Dem rival calls Gideon 'anti-democratic' for skipping forums

June 8, 2020

The establishment-backed Democrat seeking to oust Sen. Susan Collins (R., Maine) is once again skipping a Monday evening debate with her Democratic primary opponents, prompting condemnations from her rivals.

Maine House Speaker Sara Gideon (D.) has repeatedly refused to appear on the same stage as her primary rivals, human rights activist Betsy Sweet and criminal defense attorney Bre Kidman. She most recently declined to attend the candidate debate scheduled for Monday night, the first televised debate of the race.

Gideon's long string of absences from candidate forums and debates has prompted accusations from rivals that Gideon is ignoring Maine voters after winning the approval of Washington, D.C., party officials.

"[Gideon is] refusing to appear in forums where she would have to answer unscripted questions without being able to simply end the event when she got one she didn’t like," Kidman told the Washington Free Beacon.

Gideon has skipped at least two candidate forums attended by her rivals. She has also refused to attend at least three other debate forums as well, forcing the organizers to cancel the event in its entirety, according to Kidman.

Gideon received the Democratic Senatorial Campaign Committee endorsement within days of her campaign launch and has used her ties to the establishment to emerge as the clear frontrunner of the Democratic primary, raising nearly $15 million. Her refusal to appear in public forums alongside her rivals is consistent with the larger Democratic establishment strategy of keeping favored candidates away from the media limelight. Senate Minority Leader Chuck Schumer (D., N.Y.), for example, once advised a North Carolina candidate to lock himself up in a "windowless basement" rather than host town halls.
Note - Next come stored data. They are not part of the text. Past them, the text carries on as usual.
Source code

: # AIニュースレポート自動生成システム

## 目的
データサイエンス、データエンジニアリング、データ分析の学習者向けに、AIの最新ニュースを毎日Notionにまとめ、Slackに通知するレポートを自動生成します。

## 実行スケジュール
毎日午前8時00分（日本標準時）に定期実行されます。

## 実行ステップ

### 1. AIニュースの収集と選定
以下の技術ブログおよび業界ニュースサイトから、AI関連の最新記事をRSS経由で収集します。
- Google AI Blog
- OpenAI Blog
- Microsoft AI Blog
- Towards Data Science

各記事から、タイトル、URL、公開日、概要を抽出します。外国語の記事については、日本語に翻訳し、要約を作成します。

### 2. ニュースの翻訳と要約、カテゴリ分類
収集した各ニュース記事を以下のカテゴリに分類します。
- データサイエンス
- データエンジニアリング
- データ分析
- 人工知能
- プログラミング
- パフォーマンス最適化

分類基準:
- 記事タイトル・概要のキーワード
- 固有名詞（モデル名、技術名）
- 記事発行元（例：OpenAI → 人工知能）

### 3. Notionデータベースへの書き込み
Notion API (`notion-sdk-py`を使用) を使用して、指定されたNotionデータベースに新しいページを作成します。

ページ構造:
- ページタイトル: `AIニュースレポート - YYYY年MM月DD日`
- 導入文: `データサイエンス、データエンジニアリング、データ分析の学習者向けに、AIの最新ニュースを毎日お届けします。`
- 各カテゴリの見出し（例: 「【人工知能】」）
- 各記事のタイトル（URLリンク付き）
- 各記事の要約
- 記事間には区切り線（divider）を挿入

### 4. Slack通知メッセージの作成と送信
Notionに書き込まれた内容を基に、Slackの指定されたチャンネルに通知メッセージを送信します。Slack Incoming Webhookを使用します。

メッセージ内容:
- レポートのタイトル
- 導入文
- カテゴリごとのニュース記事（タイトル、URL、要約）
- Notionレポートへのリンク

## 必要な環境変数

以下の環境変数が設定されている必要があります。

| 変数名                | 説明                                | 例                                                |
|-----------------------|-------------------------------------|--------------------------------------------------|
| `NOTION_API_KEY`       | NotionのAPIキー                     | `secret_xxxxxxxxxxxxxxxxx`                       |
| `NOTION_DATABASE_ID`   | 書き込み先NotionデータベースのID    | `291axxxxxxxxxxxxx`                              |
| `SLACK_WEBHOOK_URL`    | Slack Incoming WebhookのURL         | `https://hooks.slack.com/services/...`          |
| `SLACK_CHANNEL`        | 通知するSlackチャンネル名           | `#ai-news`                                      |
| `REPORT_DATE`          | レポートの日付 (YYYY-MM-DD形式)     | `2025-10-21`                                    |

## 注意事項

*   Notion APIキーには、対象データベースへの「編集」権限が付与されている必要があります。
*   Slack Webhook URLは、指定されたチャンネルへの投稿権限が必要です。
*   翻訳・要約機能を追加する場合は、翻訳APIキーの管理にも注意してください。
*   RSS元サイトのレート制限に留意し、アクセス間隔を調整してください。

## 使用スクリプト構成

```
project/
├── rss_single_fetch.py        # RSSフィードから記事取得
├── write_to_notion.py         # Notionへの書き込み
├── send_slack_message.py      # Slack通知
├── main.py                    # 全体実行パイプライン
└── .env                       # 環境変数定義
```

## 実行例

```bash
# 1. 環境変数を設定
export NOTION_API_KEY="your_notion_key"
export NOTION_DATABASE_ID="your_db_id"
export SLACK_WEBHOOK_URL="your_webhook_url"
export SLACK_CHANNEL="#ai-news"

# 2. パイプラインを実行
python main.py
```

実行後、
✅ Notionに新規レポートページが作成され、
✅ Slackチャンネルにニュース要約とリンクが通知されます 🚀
"We want you to spend the next 16 months in a windowless basement raising money and then we’re going to spend 80 percent of it on negative ads about [GOP Sen. Thom] Tillis," Schumer said.

Gideon, who did not respond to a request for comment, has yet to publicly explain her planned absence from the Monday debate stage. The candidate at first was scheduled to appear on a video conference hosted by NARAL, a national pro-abortion group backing her campaign. That event, however, has since been canceled.

Kidman told the Free Beacon that two Maine-based political groups tried to organize candidate forums but abandoned their plans after Gideon and Ross LaJeunesse, a former candidate who dropped out in March, refused to attend the event. She said another organization also tried to host a forum but canceled due to "difficulty scheduling candidates," even though both Kidman and Sweet agreed to participate. Kidman called her fellow Democrat "anti-democratic" for dodging voters.

"I would describe Collins and Gideon both as transparently anti-democratic for undermining voters’ ability to make informed choices by spending outrageous sums on misleading advertisements to foster name recognition without participating in forums to answer for any of their claims," Kidman said.

Gideon has translated her support from national Democrats and left-leaning interest groups into a massive war chest, spending more money than both Collins and her Democratic primary rivals combined. The massive expenditure has helped Gideon secure a nine-point lead over Collins, according to a May poll.

The Sweet campaign did not return a request for comment.